◆ TASK TO COMPLETE
Copy exactly the lines of the data below that run from the line holding "Die Funktionalität des" through the line holding "Churchzahlen in der Bibliothek sind.", both ends included.

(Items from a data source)
###

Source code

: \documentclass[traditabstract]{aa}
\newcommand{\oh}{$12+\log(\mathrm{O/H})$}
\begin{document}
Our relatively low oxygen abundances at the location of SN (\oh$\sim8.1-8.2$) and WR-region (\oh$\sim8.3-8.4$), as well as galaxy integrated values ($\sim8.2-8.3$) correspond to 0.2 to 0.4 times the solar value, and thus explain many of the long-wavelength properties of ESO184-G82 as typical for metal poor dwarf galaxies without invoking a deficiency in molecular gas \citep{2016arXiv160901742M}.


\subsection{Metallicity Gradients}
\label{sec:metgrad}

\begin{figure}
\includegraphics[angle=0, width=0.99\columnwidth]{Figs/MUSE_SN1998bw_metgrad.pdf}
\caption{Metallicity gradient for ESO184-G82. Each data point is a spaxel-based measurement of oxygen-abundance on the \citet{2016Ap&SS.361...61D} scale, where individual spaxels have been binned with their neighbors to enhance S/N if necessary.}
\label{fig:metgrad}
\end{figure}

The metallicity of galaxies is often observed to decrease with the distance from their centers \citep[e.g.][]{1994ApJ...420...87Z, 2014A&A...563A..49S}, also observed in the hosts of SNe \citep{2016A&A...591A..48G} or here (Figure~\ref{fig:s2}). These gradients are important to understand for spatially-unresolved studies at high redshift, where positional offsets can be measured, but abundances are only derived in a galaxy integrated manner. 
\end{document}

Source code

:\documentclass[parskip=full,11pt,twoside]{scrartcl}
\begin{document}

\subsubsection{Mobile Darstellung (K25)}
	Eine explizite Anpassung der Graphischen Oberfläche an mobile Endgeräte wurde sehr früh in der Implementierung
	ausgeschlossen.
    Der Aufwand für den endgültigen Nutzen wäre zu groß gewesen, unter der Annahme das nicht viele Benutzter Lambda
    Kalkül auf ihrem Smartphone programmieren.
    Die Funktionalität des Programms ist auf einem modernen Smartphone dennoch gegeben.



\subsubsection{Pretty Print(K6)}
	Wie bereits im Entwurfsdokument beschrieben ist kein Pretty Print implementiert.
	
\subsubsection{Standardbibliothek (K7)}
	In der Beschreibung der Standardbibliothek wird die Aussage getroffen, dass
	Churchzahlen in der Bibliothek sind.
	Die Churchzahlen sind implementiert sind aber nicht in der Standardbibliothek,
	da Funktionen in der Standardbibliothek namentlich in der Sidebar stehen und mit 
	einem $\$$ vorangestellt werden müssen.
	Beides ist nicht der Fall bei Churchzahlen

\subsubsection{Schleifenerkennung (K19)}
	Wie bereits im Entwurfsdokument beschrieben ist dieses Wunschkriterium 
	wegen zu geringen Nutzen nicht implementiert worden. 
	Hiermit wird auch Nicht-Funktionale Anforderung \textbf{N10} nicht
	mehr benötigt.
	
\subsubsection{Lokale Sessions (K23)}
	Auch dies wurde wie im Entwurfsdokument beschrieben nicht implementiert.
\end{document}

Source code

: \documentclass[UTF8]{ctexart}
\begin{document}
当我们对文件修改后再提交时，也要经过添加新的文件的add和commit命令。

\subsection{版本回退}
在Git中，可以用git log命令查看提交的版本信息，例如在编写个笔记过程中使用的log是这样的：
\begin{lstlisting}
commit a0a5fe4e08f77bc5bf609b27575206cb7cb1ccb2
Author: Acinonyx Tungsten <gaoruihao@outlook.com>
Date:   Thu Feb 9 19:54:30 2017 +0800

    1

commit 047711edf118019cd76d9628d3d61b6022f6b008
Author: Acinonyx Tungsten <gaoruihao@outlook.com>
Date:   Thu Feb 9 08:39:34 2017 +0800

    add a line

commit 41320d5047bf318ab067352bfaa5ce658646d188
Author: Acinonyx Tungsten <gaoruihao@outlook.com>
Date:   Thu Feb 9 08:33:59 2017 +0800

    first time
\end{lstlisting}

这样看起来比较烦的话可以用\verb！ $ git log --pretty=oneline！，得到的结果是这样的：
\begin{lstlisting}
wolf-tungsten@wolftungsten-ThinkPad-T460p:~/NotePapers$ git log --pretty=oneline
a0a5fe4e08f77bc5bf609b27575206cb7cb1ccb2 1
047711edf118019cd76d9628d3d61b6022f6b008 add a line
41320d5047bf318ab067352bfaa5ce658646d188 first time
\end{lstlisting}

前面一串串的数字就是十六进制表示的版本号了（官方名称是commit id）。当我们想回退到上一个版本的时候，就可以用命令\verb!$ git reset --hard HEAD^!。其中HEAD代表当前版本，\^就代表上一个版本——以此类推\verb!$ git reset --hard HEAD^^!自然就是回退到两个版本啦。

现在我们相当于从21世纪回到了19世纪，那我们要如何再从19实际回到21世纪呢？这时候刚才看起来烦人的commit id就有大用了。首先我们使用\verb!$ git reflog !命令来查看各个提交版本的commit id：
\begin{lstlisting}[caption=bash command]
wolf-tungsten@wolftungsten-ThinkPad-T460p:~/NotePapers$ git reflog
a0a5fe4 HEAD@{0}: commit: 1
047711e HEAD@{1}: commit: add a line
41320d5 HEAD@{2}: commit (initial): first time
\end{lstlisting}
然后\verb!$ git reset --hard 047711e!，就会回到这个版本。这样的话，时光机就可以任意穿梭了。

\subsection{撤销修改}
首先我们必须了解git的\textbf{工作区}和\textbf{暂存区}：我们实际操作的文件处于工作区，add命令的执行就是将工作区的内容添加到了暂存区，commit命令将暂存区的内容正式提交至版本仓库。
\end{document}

###

◆ RESULT
    Die Funktionalität des Programms ist auf einem modernen Smartphone dennoch gegeben.



\subsubsection{Pretty Print(K6)}
	Wie bereits im Entwurfsdokument beschrieben ist kein Pretty Print implementiert.
	
\subsubsection{Standardbibliothek (K7)}
	In der Beschreibung der Standardbibliothek wird die Aussage getroffen, dass
	Churchzahlen in der Bibliothek sind.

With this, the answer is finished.